健康科学科

教授

大澤 功

OHSAWA Isao

複雑で多様な時代だからこそ、よく考えて判断することが必要である。

職位/学位 教授/博士(医学)
資 格 日本内科学会認定総合内科専門医、日本医師会認定健康スポーツ医、日本医師会認定産業医
担当科目 健康医学入門、健康統計学、衛生学・公衆衛生学、保健科教育法Ⅲなど

学生、あるいはこれから入学を目指す方へ

心と身体の健康を学ぶことは、人が幸せに暮らすにはどうしたら良いかを学ぶことにつながります。自分だけの幸せではありません。みんなが幸せになるために必要な力を学ぶことだと思います。これが、私が考える健康科学です。
 残念ながら現在の社会は、分断、格差、いじめ、虐待、貧困、戦争・・・・等、ネガティブな言葉がいっぱいです。私達はこんな社会を望んでいるわけではありません。みんなが知恵を出し合えば、もっと幸せに暮らせるはずです。
 そのためのひとつのアプローチ方法が、健康科学を学ぶことです。健康科学の学びを通じて、複雑で多様な社会を理解し、よく考えて適切に判断し、行動できる人間になってほしいと思います。

研究紹介

コロナ禍で注目された言葉のひとつが、エビデンスです。「行動制限の効果にエビデンスはあるのか?」、「ワクチンが有効であることを示すエビデンスはあるのか?」等、しばしばエビデンスの有無が問われています。
しかし、エビデンスがないと意思決定ができないというのでは困ります。エビデンスはあってもなくても意思決定をしなければならないからです。
実はエビデンスは有無が問題ではなく、強さが問題になります。つまり、収集可能な情報からそのエビデンスの強さを評価して、よく考えて判断し、行動することが重要です。この意思決定のプロセスは、医療現場では科学的根拠に基づく医療(EBM: Evidence-based Medicine)として知られています。近年では、他の分野でも同様の概念が重要視されるようになりました。証拠に基づく政策立案(EBPM: Evidence-based Policy Making)もその一例です。しかし、統計データがあれば良いというものではなく、少し誤解があるように感じます。
以前から私がずっと関心を持っている研究テーマが、「医療における意思決定」です。医療現場では患者さんを目の前にして、検査をするかしないか、治療をするかしないか等、意思決定の連続です。患者さんにとって適切で妥当な意思決定は、どのようなプロセスを経てなされるのでしょうか。
個々の医療だけでなく、もっと大きな立場である保健医療政策の決定においても、意思決定のプロセスは重要な意味を持っています。
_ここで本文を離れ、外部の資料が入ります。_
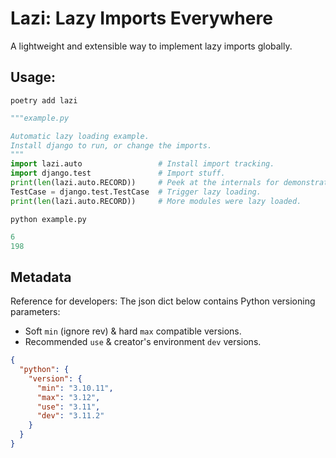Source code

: # Lazi: Lazy Imports Everywhere

A lightweight and extensible way to implement lazy imports globally.

## Usage:

```shell
poetry add lazi
```

```python
"""example.py

Automatic lazy loading example.
Install django to run, or change the imports.
"""
import lazi.auto                 # Install import tracking.
import django.test               # Import stuff.
print(len(lazi.auto.RECORD))     # Peek at the internals for demonstration.
TestCase = django.test.TestCase  # Trigger lazy loading.
print(len(lazi.auto.RECORD))     # More modules were lazy loaded.
```

```shell
python example.py
```

```python
6
198
```

## Metadata

Reference for developers: The json dict below contains Python versioning parameters:
- Soft `min` (ignore rev) & hard `max` compatible versions.
- Recommended `use` & creator's environment `dev` versions.

```json
{
  "python": {
    "version": {
      "min": "3.10.11",
      "max": "3.12",
      "use": "3.11",
      "dev": "3.11.2"
    }
  }
}
```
有効性、安全性、経済性、国民の価値観や意向、さらには倫理的な問題をも含めて意思決定のプロセスには種々の要因が絡んできます。それぞれの要因をどのように評価し、何をどれだけ重視すべきでしょうか。議論は尽きません。
この考え方は専門家だけでなく、広く一般の市民の方々にも重要になります。我々の周囲にはいろいろな健康情報が溢れています。その中で我々は適切な意思決定をして行動しなければなりません。他人任せではなく、自分で考えて行動できるようになることが必要です。
こういった能力やスキルをヘルスリテラシーと言います。健康科学を学ぶことは、まさにヘルスリテラシーを身につけることになります。私の講義やゼミでは、このヘルスリテラシーを学生さんといっしょに学ぶことができればと思っています。

私の大学生時代

医学部6年間の学生生活の中で、後半の3年間は医師になるための勉強に力を入れましたが、最初の3年間はあえて医学以外のことを意識していたような気がします。サークル活動に打ち込む、医学関係以外の本を読む、映画や演劇,コンサートに行く・・・。これらは生涯の友人につながり(そのひとりが伴侶です)、医師としての自分という人間を作り上げる基礎となっています。あまり将来を意識する必要はありませんが、学生時代にしかできないことをやることはとても有意義だと思います。

私と健康

「医師の不養生」とよく言われますが、特別なことはしていません。あえて言えば睡眠時間を確保することでしょうか。どんなに忙しくても、たとえ明日までにやらなければならないことがあっても、必ず眠ることにしています。睡眠は心身の健康の基本です。身体的な疲れを回復させるだけでなく、精神的な疲れも癒やしてくれます。嫌なことがあっても、怒れることがあっても、一晩眠ると落ち着きます。ただ最近は、年齢のせいか、眠りが浅くなったり、朝早く目覚めてしまったりするのが問題です。